Attractive Valuations and Underweight Positions

The low valuations of Chinese stocks are also contributing to the ongoing momentum in the market. Institutional investors, who have historically been underweight in Hong Kong and China stocks, are now feeling the pressure to neutralize their positions and chase the rally. This shift in sentiment is driven by the belief that the current rally may be more sustainable compared to previous start-stop cycles, as indicated by market indicators and feedback from investors.

Shifting Weights in Global Indices

Another factor driving the reallocation of investments is the recent change in the relative weights of India and China in the MSCI AC World Investable Market Index. India's weight has now surpassed that of China, providing foreign institutional investors (FIIs) with more flexibility to reallocate their funds. This shift in index composition may lead to incremental flows from Global Emerging Markets (GEM) ETF funds, further fueling the momentum in the Chinese market.

Domestic Liquidity Cushions India's Sell-off

While the Indian market has been under selling pressure, with FIIs withdrawing more than a billion dollars in a single day's trade, the impact on the overall market is expected to be limited. Analysts believe that the massive domestic investments in India can easily absorb the FII sales, as the Indian market has been primarily driven by retail investor liquidity in recent times.

Tactical Shift or Lasting Change?

Experts are divided on whether the current shift in investment strategies is a temporary tactical trade or a more lasting change. Some believe that this could be a tactical move that may continue for some time, with FIIs potentially selling in India and shifting more funds to better-performing markets like China.
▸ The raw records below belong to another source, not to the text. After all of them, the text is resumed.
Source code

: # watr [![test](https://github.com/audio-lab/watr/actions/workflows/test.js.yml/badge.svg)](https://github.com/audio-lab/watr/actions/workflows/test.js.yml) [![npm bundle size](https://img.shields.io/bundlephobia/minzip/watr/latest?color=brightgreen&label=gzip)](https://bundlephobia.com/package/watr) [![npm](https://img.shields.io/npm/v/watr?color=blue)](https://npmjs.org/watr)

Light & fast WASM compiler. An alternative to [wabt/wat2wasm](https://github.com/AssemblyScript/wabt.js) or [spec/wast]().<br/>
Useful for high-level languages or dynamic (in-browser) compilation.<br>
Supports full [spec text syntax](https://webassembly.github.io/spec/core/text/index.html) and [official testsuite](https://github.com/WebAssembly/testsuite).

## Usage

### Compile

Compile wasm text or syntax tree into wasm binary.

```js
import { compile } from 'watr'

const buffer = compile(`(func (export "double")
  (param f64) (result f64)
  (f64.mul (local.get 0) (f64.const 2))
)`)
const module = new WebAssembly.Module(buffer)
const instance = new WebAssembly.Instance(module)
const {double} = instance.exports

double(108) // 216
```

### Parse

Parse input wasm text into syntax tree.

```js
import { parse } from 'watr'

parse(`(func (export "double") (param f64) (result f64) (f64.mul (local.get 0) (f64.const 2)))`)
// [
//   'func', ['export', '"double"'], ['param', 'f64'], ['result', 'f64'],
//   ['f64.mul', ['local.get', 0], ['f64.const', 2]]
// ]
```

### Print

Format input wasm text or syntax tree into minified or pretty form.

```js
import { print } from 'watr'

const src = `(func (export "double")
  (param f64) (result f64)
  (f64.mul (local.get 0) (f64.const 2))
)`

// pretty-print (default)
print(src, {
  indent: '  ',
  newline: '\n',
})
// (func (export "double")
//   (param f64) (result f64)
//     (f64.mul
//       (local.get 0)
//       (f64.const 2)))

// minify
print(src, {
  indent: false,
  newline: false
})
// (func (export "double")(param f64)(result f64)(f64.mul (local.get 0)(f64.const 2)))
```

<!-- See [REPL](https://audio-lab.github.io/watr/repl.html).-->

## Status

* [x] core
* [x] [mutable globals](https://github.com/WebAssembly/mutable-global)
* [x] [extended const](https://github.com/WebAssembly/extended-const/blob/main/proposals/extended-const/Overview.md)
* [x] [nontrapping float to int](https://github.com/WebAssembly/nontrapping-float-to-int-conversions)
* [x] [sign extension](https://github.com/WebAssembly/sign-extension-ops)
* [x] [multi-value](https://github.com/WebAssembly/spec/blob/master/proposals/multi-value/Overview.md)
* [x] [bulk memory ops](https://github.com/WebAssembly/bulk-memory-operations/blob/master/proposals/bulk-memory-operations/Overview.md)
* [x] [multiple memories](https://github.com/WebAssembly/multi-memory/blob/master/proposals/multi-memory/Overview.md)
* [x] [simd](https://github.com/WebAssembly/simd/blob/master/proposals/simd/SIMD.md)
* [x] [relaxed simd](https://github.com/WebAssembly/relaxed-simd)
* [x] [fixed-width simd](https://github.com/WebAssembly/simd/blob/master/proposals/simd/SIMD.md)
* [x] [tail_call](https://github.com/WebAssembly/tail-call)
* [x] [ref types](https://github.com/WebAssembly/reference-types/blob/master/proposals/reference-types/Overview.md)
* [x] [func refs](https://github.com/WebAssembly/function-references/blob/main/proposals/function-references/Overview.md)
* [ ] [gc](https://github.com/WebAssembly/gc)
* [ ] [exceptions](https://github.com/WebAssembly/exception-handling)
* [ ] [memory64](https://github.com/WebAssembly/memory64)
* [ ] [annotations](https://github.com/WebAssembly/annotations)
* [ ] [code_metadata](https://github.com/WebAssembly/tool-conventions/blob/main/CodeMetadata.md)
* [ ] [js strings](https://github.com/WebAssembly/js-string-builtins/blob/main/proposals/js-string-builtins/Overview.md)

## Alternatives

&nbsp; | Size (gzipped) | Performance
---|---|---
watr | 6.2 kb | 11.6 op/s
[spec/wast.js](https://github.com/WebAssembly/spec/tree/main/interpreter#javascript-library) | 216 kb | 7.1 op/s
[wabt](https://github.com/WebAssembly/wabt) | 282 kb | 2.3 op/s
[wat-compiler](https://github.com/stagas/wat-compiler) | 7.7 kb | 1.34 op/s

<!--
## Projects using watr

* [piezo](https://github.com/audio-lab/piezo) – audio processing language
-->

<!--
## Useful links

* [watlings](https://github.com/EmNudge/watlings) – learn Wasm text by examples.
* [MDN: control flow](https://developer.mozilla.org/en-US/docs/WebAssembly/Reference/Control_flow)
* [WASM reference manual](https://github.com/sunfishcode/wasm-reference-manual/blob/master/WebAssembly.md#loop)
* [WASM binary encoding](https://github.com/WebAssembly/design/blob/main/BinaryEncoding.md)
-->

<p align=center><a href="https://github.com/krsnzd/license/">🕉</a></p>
However, others argue that active FPIs are unlikely to sell a substantial portion of their holdings in India to invest in China, as the changes in relative index weights will primarily affect incremental flows from GEM ETF funds.
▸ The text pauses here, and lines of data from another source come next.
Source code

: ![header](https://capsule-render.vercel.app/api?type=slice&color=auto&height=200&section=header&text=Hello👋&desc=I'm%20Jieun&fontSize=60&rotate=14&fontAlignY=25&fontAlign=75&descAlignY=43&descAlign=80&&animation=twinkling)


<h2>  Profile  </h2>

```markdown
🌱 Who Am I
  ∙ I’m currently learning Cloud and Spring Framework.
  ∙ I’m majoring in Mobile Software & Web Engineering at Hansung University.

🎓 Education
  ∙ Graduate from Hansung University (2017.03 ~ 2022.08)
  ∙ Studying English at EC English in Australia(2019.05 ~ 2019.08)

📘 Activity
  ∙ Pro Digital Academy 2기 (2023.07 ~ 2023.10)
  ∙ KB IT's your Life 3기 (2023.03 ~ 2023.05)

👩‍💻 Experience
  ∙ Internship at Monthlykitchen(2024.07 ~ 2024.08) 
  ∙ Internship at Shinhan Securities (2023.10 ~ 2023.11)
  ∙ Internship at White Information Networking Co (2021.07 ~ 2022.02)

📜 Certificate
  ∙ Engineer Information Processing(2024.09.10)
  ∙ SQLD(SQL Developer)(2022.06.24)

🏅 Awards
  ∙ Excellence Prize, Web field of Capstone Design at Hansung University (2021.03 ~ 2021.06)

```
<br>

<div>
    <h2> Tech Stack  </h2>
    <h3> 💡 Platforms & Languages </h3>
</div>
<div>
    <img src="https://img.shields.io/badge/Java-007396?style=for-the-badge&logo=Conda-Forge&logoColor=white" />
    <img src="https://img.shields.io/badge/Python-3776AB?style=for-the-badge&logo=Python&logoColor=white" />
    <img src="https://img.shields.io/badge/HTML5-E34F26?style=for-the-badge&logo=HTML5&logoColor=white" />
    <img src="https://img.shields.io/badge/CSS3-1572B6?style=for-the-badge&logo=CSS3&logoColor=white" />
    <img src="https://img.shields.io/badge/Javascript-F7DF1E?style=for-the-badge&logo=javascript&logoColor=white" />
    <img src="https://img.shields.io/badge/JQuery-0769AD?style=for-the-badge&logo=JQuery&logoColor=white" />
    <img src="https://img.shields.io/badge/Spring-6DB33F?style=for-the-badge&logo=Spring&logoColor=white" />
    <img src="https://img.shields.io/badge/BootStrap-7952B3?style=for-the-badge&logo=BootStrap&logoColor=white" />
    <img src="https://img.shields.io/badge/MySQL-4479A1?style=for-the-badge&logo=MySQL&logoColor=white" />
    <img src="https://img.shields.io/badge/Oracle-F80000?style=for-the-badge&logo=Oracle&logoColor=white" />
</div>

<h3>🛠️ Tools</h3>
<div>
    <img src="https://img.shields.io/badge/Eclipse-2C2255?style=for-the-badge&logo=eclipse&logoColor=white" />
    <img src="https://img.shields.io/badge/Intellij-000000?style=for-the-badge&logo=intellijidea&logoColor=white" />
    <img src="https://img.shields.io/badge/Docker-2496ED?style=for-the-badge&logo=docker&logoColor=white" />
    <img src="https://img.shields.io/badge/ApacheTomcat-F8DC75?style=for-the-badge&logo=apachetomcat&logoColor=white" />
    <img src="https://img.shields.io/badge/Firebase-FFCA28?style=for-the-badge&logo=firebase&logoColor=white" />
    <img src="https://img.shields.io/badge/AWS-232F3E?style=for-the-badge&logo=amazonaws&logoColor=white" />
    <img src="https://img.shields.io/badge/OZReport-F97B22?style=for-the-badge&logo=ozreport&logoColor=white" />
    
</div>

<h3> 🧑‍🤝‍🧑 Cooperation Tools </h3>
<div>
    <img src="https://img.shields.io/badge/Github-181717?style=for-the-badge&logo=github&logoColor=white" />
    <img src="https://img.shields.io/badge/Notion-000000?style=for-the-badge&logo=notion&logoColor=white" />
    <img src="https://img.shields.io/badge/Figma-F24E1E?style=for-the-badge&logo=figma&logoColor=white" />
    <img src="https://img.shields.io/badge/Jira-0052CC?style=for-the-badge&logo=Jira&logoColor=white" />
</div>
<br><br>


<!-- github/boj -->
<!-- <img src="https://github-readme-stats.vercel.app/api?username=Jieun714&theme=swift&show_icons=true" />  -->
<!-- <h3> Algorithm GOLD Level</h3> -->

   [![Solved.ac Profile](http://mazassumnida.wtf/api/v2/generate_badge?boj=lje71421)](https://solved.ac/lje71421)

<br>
Balancing Risks and Opportunities

As the investment landscape evolves, institutional investors must carefully weigh the risks and opportunities presented by the shifting dynamics in emerging markets. While the Chinese market's resurgence is undoubtedly compelling, the Indian market's resilience and domestic liquidity support cannot be overlooked. Investors will need to strike a delicate balance, diversifying their portfolios and closely monitoring the developments in both countries to capitalize on the changing investment landscape.